PJS@GROUCH.JPL.NASA.GOV (Peter Scott) (03/17/89)
Excerpted without permission from NASA Voyager Bulletin, Mission Status Report
# 85, March 3, 1989 [stuff in square brackets is mine]:
It's not just a fuzzy tennis ball after all...
----------------------------------------------
A bright cloud feature on Neptune, similar to spots seen by planetary
astronomers using Earth-based telescopes, is visible in images taken by
Voyager 2 on January 23, 1989 when the spacecraft was about 309 million
kilometers (185 million miles) from the planet. The fact that distinct
cloud features are visible while the spacecraft is still so distant suggests
that pictures taken as Voyager 2 approaches its August 1989 flyby of Neptune
will show far more detail than was visible in the atmosphere of Uranus,
which Voyager 2 encountered in January 1986. (Due to the lack of visible
cloud features, Uranus has been lightheartedly described as a "fuzzy blue
tennis ball," and less kindly as bland.)
The cloud is at about 30 degrees south latitude, and its motion during the
time between images is consistent with the 17- to 18-hour rotation period
derived from observations with Earth-based telescopes. The January images
show details as small as about 6000 kilometers (3500 miles). The cloud
has not yet been confirmed to be any of the cloud features seen on Neptune
by Drs. Richard Terrile of JPL and Brad Smith of the University of Arizona
at Las Campanas Observatory, Chile, in 1983, or by Dr. Heidi Hammel of JPL
at the University of Hawaii's Mauna Kea facility in 1988. The features
seen from these Earth-based telescopes were best seen through methane filters
not available on Voyager 2, and imaging scientists have been somewhat concerned
that such features might not be visible to Voyager 2's cameras.
The mottled appearance of Neptune in these frames is likely to be "noise"
in the camera system. Color versions of these images, assembled from pictures
taken through violet, clear, and orange filters, show a dark band of clouds
encircling the planet's southern pole. [...] The natural color of Neptune
is a pale blue-green, caused by the absorption of red light by methane gas
in the planet's atmosphere.
[...] Spacecraft review
-----------------
[...] At launch, each spacecraft carried about 105 kilograms (232 pounds)

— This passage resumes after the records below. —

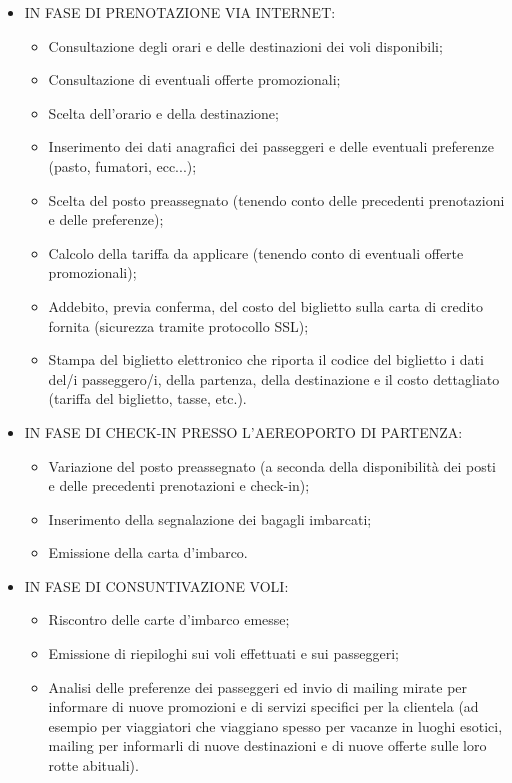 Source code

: \begin{itemize}

\item{IN FASE DI PRENOTAZIONE VIA INTERNET}:

\begin{itemize}

\item Consultazione degli orari e delle destinazioni dei voli disponibili;
\item Consultazione di eventuali offerte promozionali;
\item Scelta dell’orario e della destinazione;
\item Inserimento dei dati anagrafici dei passeggeri e delle eventuali preferenze (pasto, fumatori, ecc...);
\item Scelta del posto preassegnato (tenendo conto delle precedenti prenotazioni e delle preferenze);
\item Calcolo della tariffa da applicare (tenendo conto di eventuali offerte promozionali);
\item Addebito, previa conferma, del costo del biglietto sulla carta di credito fornita (sicurezza tramite protocollo SSL);
\item Stampa del biglietto elettronico che riporta il codice del biglietto i dati del/i passeggero/i, della partenza, della destinazione e il costo dettagliato (tariffa del biglietto, tasse, etc.).

\end{itemize}

\item{IN FASE DI CHECK-IN PRESSO L’AEREOPORTO DI PARTENZA}:

\begin{itemize}

\item Variazione del posto preassegnato (a seconda della disponibilità dei posti e delle precedenti prenotazioni e check-in);
\item Inserimento della segnalazione dei bagagli imbarcati;
\item Emissione della carta d’imbarco.

\end{itemize}

\item{IN FASE DI CONSUNTIVAZIONE VOLI}:

\begin{itemize}

\item Riscontro delle carte d’imbarco emesse;
\item Emissione di riepiloghi sui voli effettuati e sui passeggeri;
\item Analisi delle preferenze dei passeggeri ed invio di mailing mirate per informare di nuove promozioni e di servizi specifici per la clientela (ad esempio per viaggiatori che viaggiano spesso per vacanze in luoghi esotici, mailing per informarli di nuove destinazioni e di nuove offerte sulle loro rotte abituali).
\end{itemize}

\end{itemize}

of hydrazine. During its 11.5 years in space, Voyager 2 has used about
60 kilograms (140 pounds) of hydrazine.
[...] Each Voyager is powered by three radioisotopic thermoelectric generators
(RTGs), which produce electrical energy throutgh the conversion of heat
generated by the radioactive decay of plutonium-238. At launch, the power
output of the RTGs was about 423 watts. The power output steadily declines
as the plutonium decays, and is now about 380 watts. The science instruments
require about 105 watts, or about the same wattage as a typical light bulb.
[...] Instrument Description and Health
---------------------------------
[...] Each Voyager spacecraft carries two imaging cameras: a 200-mm,
f/3.5 wide-angle camera using a refracting telescope and a 1500-mm f/8.5
narrow-angle (telephoto) camera using a reflecting telescope. Each camera
carries a one-inch selenium-sulfur vidicon to convert an optical scene into
electrical signals.
Each frame consists of 640,000 pixels, each of which is expressed as a level
of gray on a scale from 0 (black) to 255 (white). [...] The sensitivity
of the filters ranges from 3460 (ultraviolet) to 6184 angstroms (red-orange).
[...]
Voyager 2's narrow-angle camera has dust specks on the vidicon which result
in faint, doughnut-shaped blemishes in images [what do they expect, it's
been twelve years since the maid came]. In addition, the emission of the
vidicon cathode in the narrow-angle camera has decreased since launch.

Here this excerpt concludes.